Aerobic exercise rehabilitation training alleviates skeletal muscle atrophy caused by heart failure in mice through the SIRT1/PGC-1α pathway.

Abstract

To investigate the potential effects of aerobic exercise rehabilitation training (AET) on the progression of myocardial infarction (MI) in a left anterior descending (LAD) coronary artery ligation model in mice, and to explore the underlying mechanisms.MI was induced in male C57BL/6 mice by ligating the LAD coronary artery. After one week rest, the mice underwent either adaptive ladder training or treadmill training for five consecutive days. The H9C2 cell model was used to simulate AngII-induced myocardial injury, cardiac function was assessed via echocardiography, and gastrocnemius muscle laminin expression was analyzed by immunofluorescence.
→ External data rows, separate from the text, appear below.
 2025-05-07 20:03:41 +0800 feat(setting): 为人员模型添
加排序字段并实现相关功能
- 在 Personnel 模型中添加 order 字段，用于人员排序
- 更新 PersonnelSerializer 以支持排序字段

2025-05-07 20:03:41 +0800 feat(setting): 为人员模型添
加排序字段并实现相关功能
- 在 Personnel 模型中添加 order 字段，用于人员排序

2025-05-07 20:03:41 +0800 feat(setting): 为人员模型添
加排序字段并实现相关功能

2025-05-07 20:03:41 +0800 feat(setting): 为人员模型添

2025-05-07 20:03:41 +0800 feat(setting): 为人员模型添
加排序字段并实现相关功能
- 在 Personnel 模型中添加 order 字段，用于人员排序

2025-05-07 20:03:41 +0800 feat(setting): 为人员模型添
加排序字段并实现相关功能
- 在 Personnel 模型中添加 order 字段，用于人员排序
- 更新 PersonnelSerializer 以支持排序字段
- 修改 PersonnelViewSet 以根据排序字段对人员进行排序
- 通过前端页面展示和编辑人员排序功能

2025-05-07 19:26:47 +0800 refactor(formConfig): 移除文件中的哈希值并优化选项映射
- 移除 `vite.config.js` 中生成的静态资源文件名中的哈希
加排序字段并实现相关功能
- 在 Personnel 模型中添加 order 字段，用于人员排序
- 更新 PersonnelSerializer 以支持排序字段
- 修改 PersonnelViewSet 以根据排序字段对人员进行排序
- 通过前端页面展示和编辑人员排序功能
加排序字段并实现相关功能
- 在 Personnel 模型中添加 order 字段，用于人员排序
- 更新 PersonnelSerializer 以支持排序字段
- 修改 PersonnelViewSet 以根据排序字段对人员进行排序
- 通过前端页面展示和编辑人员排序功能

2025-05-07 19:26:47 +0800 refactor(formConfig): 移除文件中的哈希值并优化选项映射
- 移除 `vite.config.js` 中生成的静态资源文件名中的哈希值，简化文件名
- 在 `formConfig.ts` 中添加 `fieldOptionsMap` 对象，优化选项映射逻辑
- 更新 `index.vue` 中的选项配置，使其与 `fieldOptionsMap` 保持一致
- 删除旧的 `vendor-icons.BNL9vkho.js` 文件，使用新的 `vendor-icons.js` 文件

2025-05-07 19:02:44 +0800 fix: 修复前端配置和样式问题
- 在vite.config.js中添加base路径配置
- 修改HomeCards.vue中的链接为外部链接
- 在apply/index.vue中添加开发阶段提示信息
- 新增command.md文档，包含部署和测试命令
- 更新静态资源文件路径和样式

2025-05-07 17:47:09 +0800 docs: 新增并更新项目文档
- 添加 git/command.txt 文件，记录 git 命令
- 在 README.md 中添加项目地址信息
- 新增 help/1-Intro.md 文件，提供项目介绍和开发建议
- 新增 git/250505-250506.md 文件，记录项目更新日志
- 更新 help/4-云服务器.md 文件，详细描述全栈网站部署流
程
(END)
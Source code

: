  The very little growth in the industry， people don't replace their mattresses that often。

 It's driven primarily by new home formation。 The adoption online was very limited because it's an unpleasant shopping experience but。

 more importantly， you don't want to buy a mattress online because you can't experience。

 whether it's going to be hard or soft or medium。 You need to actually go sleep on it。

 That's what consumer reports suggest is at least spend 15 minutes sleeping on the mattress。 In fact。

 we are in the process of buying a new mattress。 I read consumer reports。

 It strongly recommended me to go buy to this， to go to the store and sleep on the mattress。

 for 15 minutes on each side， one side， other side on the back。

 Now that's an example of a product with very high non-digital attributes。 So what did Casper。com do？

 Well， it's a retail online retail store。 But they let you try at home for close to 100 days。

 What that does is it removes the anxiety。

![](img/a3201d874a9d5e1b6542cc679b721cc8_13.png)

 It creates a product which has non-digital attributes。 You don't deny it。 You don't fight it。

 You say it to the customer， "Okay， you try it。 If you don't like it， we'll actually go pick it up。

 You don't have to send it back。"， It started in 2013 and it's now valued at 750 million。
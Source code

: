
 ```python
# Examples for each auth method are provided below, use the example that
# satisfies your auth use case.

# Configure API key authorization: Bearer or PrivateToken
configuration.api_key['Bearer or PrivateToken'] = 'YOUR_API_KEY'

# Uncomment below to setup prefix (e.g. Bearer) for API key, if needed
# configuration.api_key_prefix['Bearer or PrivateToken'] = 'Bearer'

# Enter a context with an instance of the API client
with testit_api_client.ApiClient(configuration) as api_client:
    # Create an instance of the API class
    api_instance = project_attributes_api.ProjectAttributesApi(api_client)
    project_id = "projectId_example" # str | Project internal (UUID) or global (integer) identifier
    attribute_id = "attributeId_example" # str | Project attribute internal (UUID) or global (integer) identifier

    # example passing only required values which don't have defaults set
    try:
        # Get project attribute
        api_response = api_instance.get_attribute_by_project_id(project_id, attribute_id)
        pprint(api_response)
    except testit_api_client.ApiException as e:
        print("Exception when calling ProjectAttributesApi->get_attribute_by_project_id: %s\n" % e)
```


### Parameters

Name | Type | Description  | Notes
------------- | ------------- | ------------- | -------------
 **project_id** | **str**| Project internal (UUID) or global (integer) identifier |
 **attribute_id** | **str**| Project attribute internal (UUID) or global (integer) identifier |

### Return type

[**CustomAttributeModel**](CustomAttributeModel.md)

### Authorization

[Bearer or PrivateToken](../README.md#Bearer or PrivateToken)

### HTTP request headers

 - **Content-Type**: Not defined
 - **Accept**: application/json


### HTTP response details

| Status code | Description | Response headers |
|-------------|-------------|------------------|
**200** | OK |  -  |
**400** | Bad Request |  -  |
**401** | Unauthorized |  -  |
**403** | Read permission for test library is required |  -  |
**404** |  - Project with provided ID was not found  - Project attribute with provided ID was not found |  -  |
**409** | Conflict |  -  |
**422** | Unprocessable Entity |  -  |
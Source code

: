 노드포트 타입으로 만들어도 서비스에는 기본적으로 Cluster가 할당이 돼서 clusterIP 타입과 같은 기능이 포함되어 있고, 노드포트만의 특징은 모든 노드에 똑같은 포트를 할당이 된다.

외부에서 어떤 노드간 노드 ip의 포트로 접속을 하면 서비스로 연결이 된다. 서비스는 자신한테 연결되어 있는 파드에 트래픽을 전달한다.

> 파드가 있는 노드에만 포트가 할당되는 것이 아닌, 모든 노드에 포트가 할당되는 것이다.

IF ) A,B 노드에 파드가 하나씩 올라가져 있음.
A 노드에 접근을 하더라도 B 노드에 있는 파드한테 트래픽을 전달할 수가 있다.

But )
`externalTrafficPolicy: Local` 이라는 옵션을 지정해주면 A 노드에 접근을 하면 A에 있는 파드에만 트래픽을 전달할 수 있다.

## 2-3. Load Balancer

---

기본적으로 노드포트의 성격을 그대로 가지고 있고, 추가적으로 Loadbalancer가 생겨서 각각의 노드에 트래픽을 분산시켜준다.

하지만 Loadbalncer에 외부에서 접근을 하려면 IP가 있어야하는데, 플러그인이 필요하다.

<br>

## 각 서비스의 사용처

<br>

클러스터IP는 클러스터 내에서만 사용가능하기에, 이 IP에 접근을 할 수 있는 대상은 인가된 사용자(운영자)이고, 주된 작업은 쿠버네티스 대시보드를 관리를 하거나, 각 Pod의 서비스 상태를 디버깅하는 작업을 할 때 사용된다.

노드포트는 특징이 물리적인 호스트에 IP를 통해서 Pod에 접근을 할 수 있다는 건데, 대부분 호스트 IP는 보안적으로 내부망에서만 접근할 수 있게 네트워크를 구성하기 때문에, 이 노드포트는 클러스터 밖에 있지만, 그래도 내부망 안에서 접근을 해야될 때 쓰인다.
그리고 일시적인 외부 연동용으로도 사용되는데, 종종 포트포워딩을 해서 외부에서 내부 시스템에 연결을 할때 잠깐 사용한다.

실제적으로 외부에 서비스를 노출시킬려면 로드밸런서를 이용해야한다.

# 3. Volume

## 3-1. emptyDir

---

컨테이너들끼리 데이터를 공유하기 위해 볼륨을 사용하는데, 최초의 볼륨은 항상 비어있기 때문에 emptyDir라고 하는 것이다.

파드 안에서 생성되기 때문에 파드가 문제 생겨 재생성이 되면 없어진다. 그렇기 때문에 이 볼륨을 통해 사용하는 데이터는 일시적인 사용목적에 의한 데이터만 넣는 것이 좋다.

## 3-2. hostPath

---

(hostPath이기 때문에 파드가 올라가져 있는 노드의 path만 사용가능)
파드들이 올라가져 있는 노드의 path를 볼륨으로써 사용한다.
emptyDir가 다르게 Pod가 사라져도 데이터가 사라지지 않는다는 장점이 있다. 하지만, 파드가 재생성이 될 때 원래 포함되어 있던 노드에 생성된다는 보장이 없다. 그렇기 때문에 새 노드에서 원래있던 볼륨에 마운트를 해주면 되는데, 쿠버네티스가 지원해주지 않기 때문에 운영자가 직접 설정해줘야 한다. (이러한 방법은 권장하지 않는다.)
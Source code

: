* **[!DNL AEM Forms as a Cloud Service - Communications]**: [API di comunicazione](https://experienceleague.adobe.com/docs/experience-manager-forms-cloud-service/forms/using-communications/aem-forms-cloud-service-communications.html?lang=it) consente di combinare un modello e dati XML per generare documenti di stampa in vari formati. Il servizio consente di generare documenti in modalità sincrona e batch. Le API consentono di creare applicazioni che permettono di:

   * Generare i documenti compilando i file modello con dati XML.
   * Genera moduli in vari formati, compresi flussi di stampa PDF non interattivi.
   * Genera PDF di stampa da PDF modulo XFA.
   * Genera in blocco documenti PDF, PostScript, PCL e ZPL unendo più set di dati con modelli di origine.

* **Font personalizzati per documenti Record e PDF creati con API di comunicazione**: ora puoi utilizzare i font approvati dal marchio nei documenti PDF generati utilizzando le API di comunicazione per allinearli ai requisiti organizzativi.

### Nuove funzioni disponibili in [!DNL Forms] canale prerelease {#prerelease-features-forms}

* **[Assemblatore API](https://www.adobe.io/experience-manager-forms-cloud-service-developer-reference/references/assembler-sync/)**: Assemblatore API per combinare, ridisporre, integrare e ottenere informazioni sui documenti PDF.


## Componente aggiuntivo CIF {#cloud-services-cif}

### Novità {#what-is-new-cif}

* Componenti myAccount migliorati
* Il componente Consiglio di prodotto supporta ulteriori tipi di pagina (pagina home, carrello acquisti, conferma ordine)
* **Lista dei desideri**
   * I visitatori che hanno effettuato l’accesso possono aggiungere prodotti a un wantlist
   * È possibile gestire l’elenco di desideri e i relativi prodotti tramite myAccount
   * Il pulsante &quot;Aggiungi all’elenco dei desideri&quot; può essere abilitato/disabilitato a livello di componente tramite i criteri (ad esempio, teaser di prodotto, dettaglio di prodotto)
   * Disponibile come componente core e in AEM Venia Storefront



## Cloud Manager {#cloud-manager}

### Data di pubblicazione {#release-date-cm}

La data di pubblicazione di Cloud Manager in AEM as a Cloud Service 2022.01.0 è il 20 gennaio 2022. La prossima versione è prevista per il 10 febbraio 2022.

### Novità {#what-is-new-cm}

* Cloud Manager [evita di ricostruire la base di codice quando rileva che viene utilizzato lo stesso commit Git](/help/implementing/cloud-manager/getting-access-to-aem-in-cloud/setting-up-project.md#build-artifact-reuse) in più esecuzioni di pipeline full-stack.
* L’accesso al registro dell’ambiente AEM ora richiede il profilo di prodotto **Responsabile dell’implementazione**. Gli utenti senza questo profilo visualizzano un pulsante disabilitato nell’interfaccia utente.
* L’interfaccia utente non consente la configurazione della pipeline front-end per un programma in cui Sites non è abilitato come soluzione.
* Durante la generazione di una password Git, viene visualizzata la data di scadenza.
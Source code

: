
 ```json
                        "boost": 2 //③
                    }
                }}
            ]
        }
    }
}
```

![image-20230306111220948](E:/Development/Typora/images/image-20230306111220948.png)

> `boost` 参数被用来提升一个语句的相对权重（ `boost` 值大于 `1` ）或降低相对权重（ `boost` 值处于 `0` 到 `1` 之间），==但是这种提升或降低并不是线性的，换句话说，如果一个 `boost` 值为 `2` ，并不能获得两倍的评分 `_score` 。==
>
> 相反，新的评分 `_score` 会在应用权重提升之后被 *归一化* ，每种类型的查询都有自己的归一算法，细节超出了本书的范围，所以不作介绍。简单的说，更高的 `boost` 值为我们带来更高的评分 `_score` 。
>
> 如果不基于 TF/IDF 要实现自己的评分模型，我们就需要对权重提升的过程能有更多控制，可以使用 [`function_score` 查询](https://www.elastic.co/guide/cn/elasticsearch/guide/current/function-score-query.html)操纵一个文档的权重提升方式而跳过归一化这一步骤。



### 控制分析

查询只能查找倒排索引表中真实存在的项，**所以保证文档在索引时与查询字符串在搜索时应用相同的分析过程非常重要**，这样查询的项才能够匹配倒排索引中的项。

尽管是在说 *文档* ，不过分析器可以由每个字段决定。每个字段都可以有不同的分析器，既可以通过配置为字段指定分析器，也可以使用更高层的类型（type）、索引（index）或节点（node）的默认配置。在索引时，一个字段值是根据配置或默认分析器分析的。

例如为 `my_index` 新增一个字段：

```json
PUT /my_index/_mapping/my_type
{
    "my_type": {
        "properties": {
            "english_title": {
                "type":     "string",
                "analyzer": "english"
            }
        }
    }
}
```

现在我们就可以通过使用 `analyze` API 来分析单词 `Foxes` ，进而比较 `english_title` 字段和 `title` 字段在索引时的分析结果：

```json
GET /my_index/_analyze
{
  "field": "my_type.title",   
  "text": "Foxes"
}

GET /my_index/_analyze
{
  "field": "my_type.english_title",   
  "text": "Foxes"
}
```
Skeletal muscle-related gene expression was evaluated by immunoblotting, and the effects of AET on mitochondrial function were assessed using immunoblotting and commercial kits. Additionally, JC-1 staining was employed to examine mitochondrial dysfunction and further confirm the underlying mechanisms.AET significantly improves cardiac function in MI mice and could mitigate skeletal muscle atrophy in these mice. Further analysis revealed that activation of the SIRT1/ PGC-1α pathway by AET enhances mitochondrial function in MI mice. Additionally, SIRT1 activation was shown to alleviate skeletal muscle mitochondrial dysfunction induced by heart failure in vitro.AET can alleviate skeletal muscle atrophy induced by heart failure in mice through the SIRT1/PGC-1α pathway.